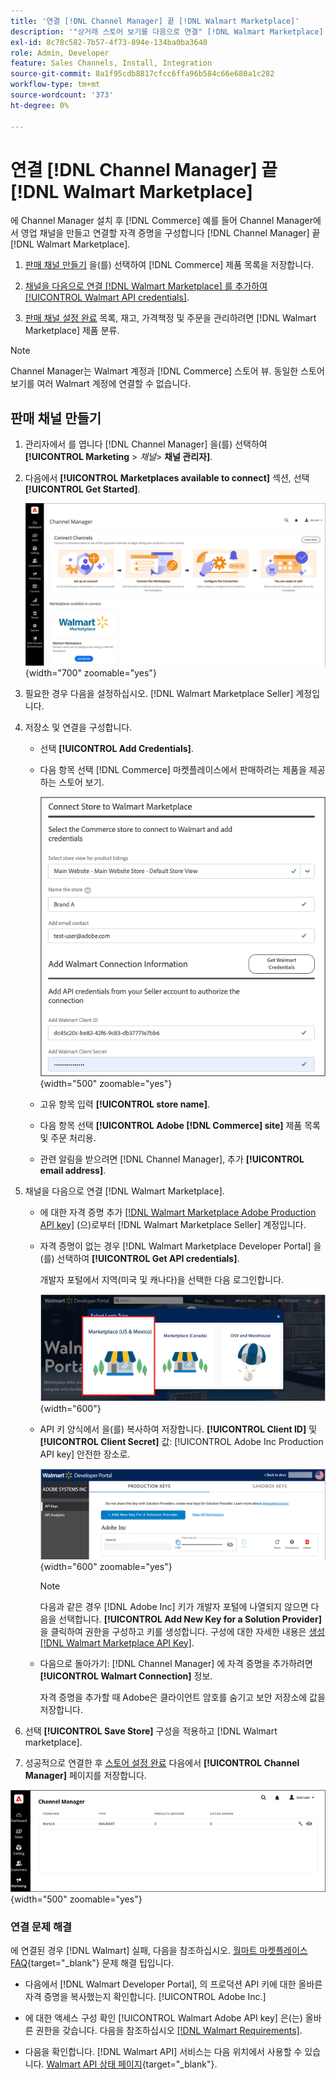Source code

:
 ```yaml
---
title: '연결 [!DNL Channel Manager] 끝 [!DNL Walmart Marketplace]'
description: '"상거래 스토어 보기를 다음으로 연결" [!DNL Walmart Marketplace] Walmart Marketplace 판매에 대한 상거래 제품 목록, 재고, 가격 및 주문을 관리할 수 있는 판매 채널을 만듭니다."'
exl-id: 8c78c582-7b57-4f73-894e-134ba0ba3640
role: Admin, Developer
feature: Sales Channels, Install, Integration
source-git-commit: 8a1f95cdb8817cfcc6ffa96b584c66e680a1c282
workflow-type: tm+mt
source-wordcount: '373'
ht-degree: 0%

---
```


# 연결 [!DNL Channel Manager] 끝 [!DNL Walmart Marketplace]

에 Channel Manager 설치 후 [!DNL Commerce] 예를 들어 Channel Manager에서 영업 채널을 만들고 연결할 자격 증명을 구성합니다 [!DNL Channel Manager] 끝 [!DNL Walmart Marketplace].

1. [판매 채널 만들기](#create-the-sales-channel) 을(를) 선택하여 [!DNL Commerce] 제품 목록을 저장합니다.

1. [채널을 다음으로 연결 [!DNL Walmart Marketplace] 를 추가하여 [!UICONTROL Walmart API credentials]](#connect-the-channel-to-walmart-marketplace).

1. [판매 채널 설정 완료](#complete-sales-channel-store-setup) 목록, 재고, 가격책정 및 주문을 관리하려면 [!DNL Walmart Marketplace] 제품 분류.

>[!NOTE]
>
>Channel Manager는 Walmart 계정과 [!DNL Commerce] 스토어 뷰. 동일한 스토어 보기를 여러 Walmart 계정에 연결할 수 없습니다.

## 판매 채널 만들기

1. 관리자에서 를 엽니다 [!DNL Channel Manager] 을(를) 선택하여 **[!UICONTROL Marketing** > _채널&#x200B;_> **채널 관리자]**.

1. 다음에서 **[!UICONTROL Marketplaces available to connect]** 섹션, 선택 **[!UICONTROL Get Started]**.

   ![새로 연결 [!DNL Walmart] 저장 위치: [!DNL Channel Manager]](assets/channel-manager-home.png){width="700" zoomable="yes"}

1. 필요한 경우 다음을 설정하십시오. [!DNL Walmart Marketplace Seller] 계정입니다.

1. 저장소 및 연결을 구성합니다.

   - 선택 **[!UICONTROL Add Credentials]**.

   - 다음 항목 선택 [!DNL Commerce] 마켓플레이스에서 판매하려는 제품을 제공하는 스토어 보기.

     ![다음 간 연결 구성 [!DNL Commerce] 및 [!DNL Walmart Marketplace] 출처: [!DNL Channel Manager]](assets/configure-commerce-to-marketplace-connection.png){width="500" zoomable="yes"}

   - 고유 항목 입력 **[!UICONTROL store name]**.

   - 다음 항목 선택 **[!UICONTROL Adobe [!DNL Commerce] site]** 제품 목록 및 주문 처리용.

   - 관련 알림을 받으려면 [!DNL Channel Manager], 추가 **[!UICONTROL email address]**.

1. 채널을 다음으로 연결 [!DNL Walmart Marketplace].

   - 에 대한 자격 증명 추가 [[!DNL Walmart Marketplace Adobe Production API key]](walmart-requirements.md#generate-a-walmart-marketplace-production-api-key) (으)로부터 [!DNL Walmart Marketplace Seller] 계정입니다.

   - 자격 증명이 없는 경우 [!DNL Walmart Marketplace Developer Portal] 을(를) 선택하여 **[!UICONTROL Get API credentials]**.

     개발자 포털에서 지역(미국 및 캐나다)을 선택한 다음 로그인합니다.

     ![[!DNL Walmart Marketplace] 계정 로그인](assets/walmart-marketplace-login-page.png){width="600"}

   - API 키 양식에서 을(를) 복사하여 저장합니다. **[!UICONTROL Client ID]** 및 **[!UICONTROL Client Secret]** 값: [!UICONTROL Adobe Inc Production API key] 안전한 장소로.

     ![[!DNL Walmart Marketplace API key] 구성 페이지](assets/walmart-api-key-management-form.png){width="600" zoomable="yes"}

     >[!NOTE]
     >
     >다음과 같은 경우 [!DNL Adobe Inc] 키가 개발자 포털에 나열되지 않으면 다음을 선택합니다. **[!UICONTROL Add New Key for a Solution Provider]** 을 클릭하여 권한을 구성하고 키를 생성합니다. 구성에 대한 자세한 내용은 [생성 [!DNL Walmart Marketplace API Key]](walmart-requirements.md#generate-a-walmart-marketplace-api-key).

   - 다음으로 돌아가기: [!DNL Channel Manager] 에 자격 증명을 추가하려면 **[!UICONTROL Walmart Connection]** 정보.

     자격 증명을 추가할 때 Adobe은 클라이언트 암호를 숨기고 보안 저장소에 값을 저장합니다.

1. 선택 **[!UICONTROL Save Store]** 구성을 적용하고 [!DNL Walmart marketplace].

1. 성공적으로 연결한 후 [스토어 설정 완료](complete-sales-channel-store-setup.md) 다음에서 **[!UICONTROL Channel Manager]** 페이지를 저장합니다.

![첫 번째 스토어 설정](assets/channel-manager-setup-first-store.png){width="500" zoomable="yes"}

### 연결 문제 해결

에 연결된 경우 [!DNL Walmart] 실패, 다음을 참조하십시오. [월마트 마켓플레이스 FAQ](https://developer.walmart.com/faq/us/faq-auth/){target="_blank"} 문제 해결 팁입니다.

- 다음에서 [!DNL Walmart Developer Portal], 의 프로덕션 API 키에 대한 올바른 자격 증명을 복사했는지 확인합니다. [!UICONTROL Adobe Inc.]

- 에 대한 액세스 구성 확인 [!UICONTROL Walmart Adobe API key] 은(는) 올바른 권한을 갖습니다. 다음을 참조하십시오 [[!DNL Walmart Requirements]](walmart-requirements.md##generate-a-walmart-marketplace-api-key).

- 다음을 확인합니다. [!DNL Walmart API] 서비스는 다음 위치에서 사용할 수 있습니다. [Walmart API 상태 페이지](https://developer.walmart.com/us/whats-new/new-api-status-information-now-available/){target="_blank"}.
============
## Exercise
Identify the lines in the entries that hold "available" and return each one.

## Response
1. 다음에서 **[!UICONTROL Marketplaces available to connect]** 섹션, 선택 **[!UICONTROL Get Started]**.
- 다음을 확인합니다. [!DNL Walmart API] 서비스는 다음 위치에서 사용할 수 있습니다. [Walmart API 상태 페이지](https://developer.walmart.com/us/whats-new/new-api-status-information-now-available/){target="_blank"}.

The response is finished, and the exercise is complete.